**Work instruction**
Restate word for word the opening line of the data below and every line after it until the line with "Earth's atmosphere is", that line too, but not the pictures.

Stored data:
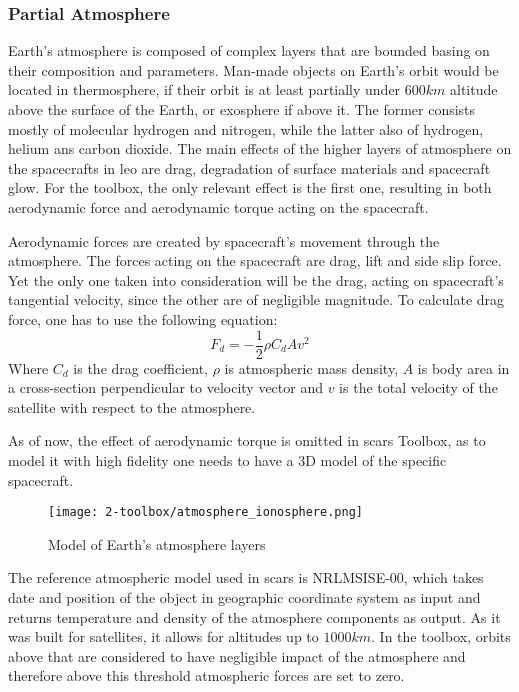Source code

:     \subsubsection{Partial Atmosphere}\label{toolbox:atmosphere}
        Earth's atmosphere is composed of complex layers that are bounded basing on their composition and parameters. Man-made objects on Earth's orbit would be located in thermosphere, if their orbit is at least partially under $600km$ altitude above the surface of the Earth, or exosphere if above it. The former consists mostly of molecular hydrogen and nitrogen, while the latter also of hydrogen, helium ans carbon dioxide. The main effects of the higher layers of atmosphere on the spacecrafts in \ac{leo} are drag, degradation of surface materials and spacecraft glow. For the toolbox, the only relevant effect is the first one, resulting in both aerodynamic force and aerodynamic torque acting on the spacecraft.

        Aerodynamic forces are created by spacecraft's movement through the atmosphere. The forces acting on the spacecraft are drag, lift and side slip force. Yet the only one taken into consideration will be the drag, acting on spacecraft's tangential velocity, since the other are of negligible magnitude. To calculate drag force, one has to use the following equation:
        \begin{equation}
            F_d = -\frac{1}{2}\rho C_d A v^2
        \end{equation}
        Where $C_d$ is the drag coefficient, $\rho$ is atmospheric mass density, $A$ is body area in a cross-section perpendicular to velocity vector and $v$ is the total velocity of the satellite with respect to the atmosphere.

        As of now, the effect of aerodynamic torque is omitted in \ac{scars} Toolbox, as to model it with high fidelity one needs to have a 3D model of the specific spacecraft.


        \begin{figure}[H]
            \centering
            \texttt{[image: 2-toolbox/atmosphere\_ionosphere.png]}
            \caption{Model of Earth's atmosphere layers}
            \label{fig:atmosphere}
        \end{figure}

        The reference atmospheric model used in \ac{scars} is NRLMSISE-00, which takes date and position of the object in geographic coordinate system as input and returns temperature and density of the atmosphere components as output. As it was built for satellites, it allows for altitudes up to $1000km$. In the toolbox, orbits above that are considered to have negligible impact of the atmosphere and therefore above this threshold atmospheric forces are set to zero.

**Output of the task**
Source code

:     \subsubsection{Partial Atmosphere}\label{toolbox:atmosphere}
        Earth's atmosphere is composed of complex layers that are bounded basing on their composition and parameters. Man-made objects on Earth's orbit would be located in thermosphere, if their orbit is at least partially under $600km$ altitude above the surface of the Earth, or exosphere if above it. The former consists mostly of molecular hydrogen and nitrogen, while the latter also of hydrogen, helium ans carbon dioxide. The main effects of the higher layers of atmosphere on the spacecrafts in \ac{leo} are drag, degradation of surface materials and spacecraft glow. For the toolbox, the only relevant effect is the first one, resulting in both aerodynamic force and aerodynamic torque acting on the spacecraft.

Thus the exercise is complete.